Fresh oyster mushrooms growing on your kitchen counter? Shiitake always at hand? Mushroom culture has never been easier than with a growing kit! The culture process varies slightly depending on the variety, but it is very simple: open the bag, soak the mycelium block (the “underground” form of the mushroom, of which we actually eat the reproductive organ), then spray water from time to time to conserve moisture and finally harvest your own mushrooms!
One culture kit can give up to 4 harvests, for a total of approximately 1.5 pound of mushrooms. You can then use the mycelium to sow your garden or a Smart Pot!
Good to know:
- The mycelium should not be left in stagnant water. Excess water should always be drain.
- Moisture can be controlled by placing the mushroom bag under a glass bell left ajar to let the air circulate. A plastic dome ajar or an aquarium or terrarium also work well. You can also use a damp brown paper near the mycelium for a better moisture conservation.
- For shiitake, you must remove the bag completely to soak the mycelium in water. Mushrooms will come out of the entire surface.
- For oyster mushrooms, if the mycelium is left in the bag, you have to punch the bag with a knife all over, to allow excess water to drain and allow to oxygenate the mycelium.
Mushrooms can be grown in Smart Pots, placing the substrate inoculated with mycelium in a donut shape all around the inside of the pot. Then fill with soil and grow plants the usual way. No special watering is required, but make sure to keep the soil moist. After a few weeks of development, mushrooms will pass through the membrane; you don’t need to make holes.
Substrate: You can use ramial chipped wood (RCW), sawdust, dry leaves or straw (for oyster mushroom only) to feed the mushroom in addition to the soil. Avoid wood from evergreens.
Mushrooms can also be grown directly in the garden, by placing mycelium pieces not too deep in the ground and covering them with ramial chipped wood. You can also grow mushrooms on logs (from leafy trees) or freshly cut stumps. You have to drill holes, distributed evenly throughout the log, then fill them with mycelium and seal them with beeswax.

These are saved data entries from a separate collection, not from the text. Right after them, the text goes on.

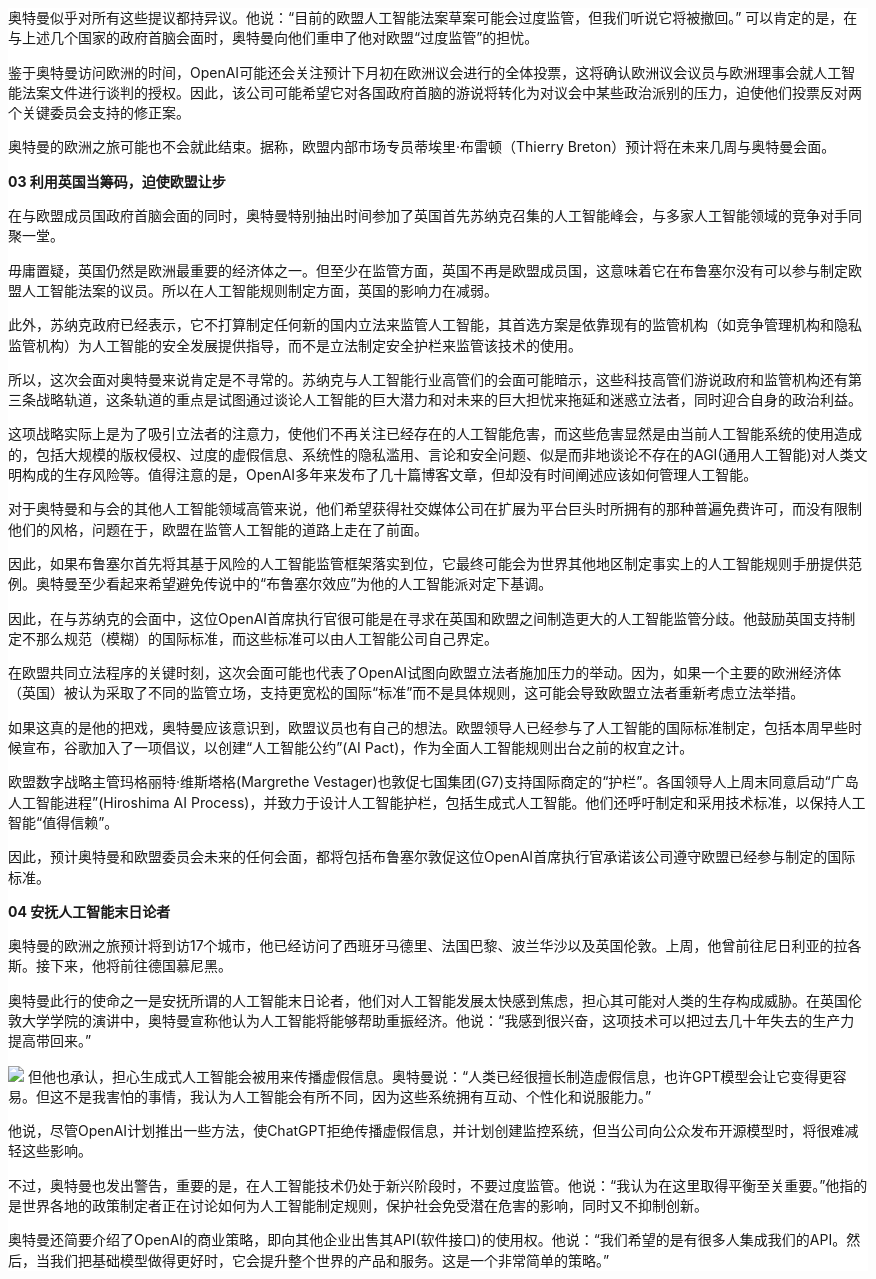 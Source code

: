 奥特曼似乎对所有这些提议都持异议。他说：“目前的欧盟人工智能法案草案可能会过度监管，但我们听说它将被撤回。”
可以肯定的是，在与上述几个国家的政府首脑会面时，奥特曼向他们重申了他对欧盟“过度监管”的担忧。

鉴于奥特曼访问欧洲的时间，OpenAI可能还会关注预计下月初在欧洲议会进行的全体投票，这将确认欧洲议会议员与欧洲理事会就人工智能法案文件进行谈判的授权。因此，该公司可能希望它对各国政府首脑的游说将转化为对议会中某些政治派别的压力，迫使他们投票反对两个关键委员会支持的修正案。

奥特曼的欧洲之旅可能也不会就此结束。据称，欧盟内部市场专员蒂埃里·布雷顿（Thierry Breton）预计将在未来几周与奥特曼会面。

**03 利用英国当筹码，迫使欧盟让步**

在与欧盟成员国政府首脑会面的同时，奥特曼特别抽出时间参加了英国首先苏纳克召集的人工智能峰会，与多家人工智能领域的竞争对手同聚一堂。

毋庸置疑，英国仍然是欧洲最重要的经济体之一。但至少在监管方面，英国不再是欧盟成员国，这意味着它在布鲁塞尔没有可以参与制定欧盟人工智能法案的议员。所以在人工智能规则制定方面，英国的影响力在减弱。

此外，苏纳克政府已经表示，它不打算制定任何新的国内立法来监管人工智能，其首选方案是依靠现有的监管机构（如竞争管理机构和隐私监管机构）为人工智能的安全发展提供指导，而不是立法制定安全护栏来监管该技术的使用。

所以，这次会面对奥特曼来说肯定是不寻常的。苏纳克与人工智能行业高管们的会面可能暗示，这些科技高管们游说政府和监管机构还有第三条战略轨道，这条轨道的重点是试图通过谈论人工智能的巨大潜力和对未来的巨大担忧来拖延和迷惑立法者，同时迎合自身的政治利益。

这项战略实际上是为了吸引立法者的注意力，使他们不再关注已经存在的人工智能危害，而这些危害显然是由当前人工智能系统的使用造成的，包括大规模的版权侵权、过度的虚假信息、系统性的隐私滥用、言论和安全问题、似是而非地谈论不存在的AGI(通用人工智能)对人类文明构成的生存风险等。值得注意的是，OpenAI多年来发布了几十篇博客文章，但却没有时间阐述应该如何管理人工智能。

对于奥特曼和与会的其他人工智能领域高管来说，他们希望获得社交媒体公司在扩展为平台巨头时所拥有的那种普遍免费许可，而没有限制他们的风格，问题在于，欧盟在监管人工智能的道路上走在了前面。

因此，如果布鲁塞尔首先将其基于风险的人工智能监管框架落实到位，它最终可能会为世界其他地区制定事实上的人工智能规则手册提供范例。奥特曼至少看起来希望避免传说中的“布鲁塞尔效应”为他的人工智能派对定下基调。

因此，在与苏纳克的会面中，这位OpenAI首席执行官很可能是在寻求在英国和欧盟之间制造更大的人工智能监管分歧。他鼓励英国支持制定不那么规范（模糊）的国际标准，而这些标准可以由人工智能公司自己界定。

在欧盟共同立法程序的关键时刻，这次会面可能也代表了OpenAI试图向欧盟立法者施加压力的举动。因为，如果一个主要的欧洲经济体（英国）被认为采取了不同的监管立场，支持更宽松的国际“标准”而不是具体规则，这可能会导致欧盟立法者重新考虑立法举措。

如果这真的是他的把戏，奥特曼应该意识到，欧盟议员也有自己的想法。欧盟领导人已经参与了人工智能的国际标准制定，包括本周早些时候宣布，谷歌加入了一项倡议，以创建“人工智能公约”(AI
Pact)，作为全面人工智能规则出台之前的权宜之计。

欧盟数字战略主管玛格丽特·维斯塔格(Margrethe
Vestager)也敦促七国集团(G7)支持国际商定的“护栏”。各国领导人上周末同意启动“广岛人工智能进程”(Hiroshima AI
Process)，并致力于设计人工智能护栏，包括生成式人工智能。他们还呼吁制定和采用技术标准，以保持人工智能“值得信赖”。

因此，预计奥特曼和欧盟委员会未来的任何会面，都将包括布鲁塞尔敦促这位OpenAI首席执行官承诺该公司遵守欧盟已经参与制定的国际标准。

**04 安抚人工智能末日论者**

奥特曼的欧洲之旅预计将到访17个城市，他已经访问了西班牙马德里、法国巴黎、波兰华沙以及英国伦敦。上周，他曾前往尼日利亚的拉各斯。接下来，他将前往德国慕尼黑。

奥特曼此行的使命之一是安抚所谓的人工智能末日论者，他们对人工智能发展太快感到焦虑，担心其可能对人类的生存构成威胁。在英国伦敦大学学院的演讲中，奥特曼宣称他认为人工智能将能够帮助重振经济。他说：“我感到很兴奋，这项技术可以把过去几十年失去的生产力提高带回来。”

![](https://inews.gtimg.com/om_bt/O3Nrv6Mr4cE6X1umD4qdJ-Hx6WdWcHwx2TT5EdVWS3VawAA/1000)
但他也承认，担心生成式人工智能会被用来传播虚假信息。奥特曼说：“人类已经很擅长制造虚假信息，也许GPT模型会让它变得更容易。但这不是我害怕的事情，我认为人工智能会有所不同，因为这些系统拥有互动、个性化和说服能力。”

他说，尽管OpenAI计划推出一些方法，使ChatGPT拒绝传播虚假信息，并计划创建监控系统，但当公司向公众发布开源模型时，将很难减轻这些影响。

不过，奥特曼也发出警告，重要的是，在人工智能技术仍处于新兴阶段时，不要过度监管。他说：“我认为在这里取得平衡至关重要。”他指的是世界各地的政策制定者正在讨论如何为人工智能制定规则，保护社会免受潜在危害的影响，同时又不抑制创新。

奥特曼还简要介绍了OpenAI的商业策略，即向其他企业出售其API(软件接口)的使用权。他说：“我们希望的是有很多人集成我们的API。然后，当我们把基础模型做得更好时，它会提升整个世界的产品和服务。这是一个非常简单的策略。”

Mushrooms can be grown with companion plants. Choose plants that are not demanding in fertilization: berries, herbs, lettuce, swiss chard, radish, cabbage, carrots, onions, etc. A soil too rich in compost, nitrogen fertilizer and soluble chemical fertilizer will be detrimental to the mushroom growth.
Elm oyster and blue oyster mushrooms are perennial. The mycelium survives the rigors of winter and produces as soon as the temperature and moisture conditions are favorable. Shiitake survives better in the winter when its mycelium is inserted in a leafy tree log at least one month prior to freeze.
Store your mycelium in the fridge until you are ready to start growing, unless it is already at room temperature when you buy it.
An open bag of mycelium can be stored in the fridge for up to two years, by putting it in a micro-perforated plastic bag (salad bag). Avoid temperature oscillations that could cause the mycelium to wake. To activate it, soak it for 12 h in lukewarm dechlorinated water (to dechlorinate it, just let your water sit in an open container for 24 h ; the chlorine will evaporate).
It doesn’t work?
If nothing happens, ensure that all culture parameters below are met. If necessary, place the kit in the fridge for 2 days, then soak the mycelium again.
If there is some blue mold on your mycelium, just cut the affected section with a knife. Mold spores are carried in the air and are favored by moisture. By removing the section affected by the mold, the mushroom will continue to produce.
If your mycelium extends in the air (white foam coming out of the mycelium block), it’s only that the environment is really humid and the mycelium took the opportunity to extend. If it continues to extend for more than a week, place the kit in the fridge and soak the mycelium again after two days.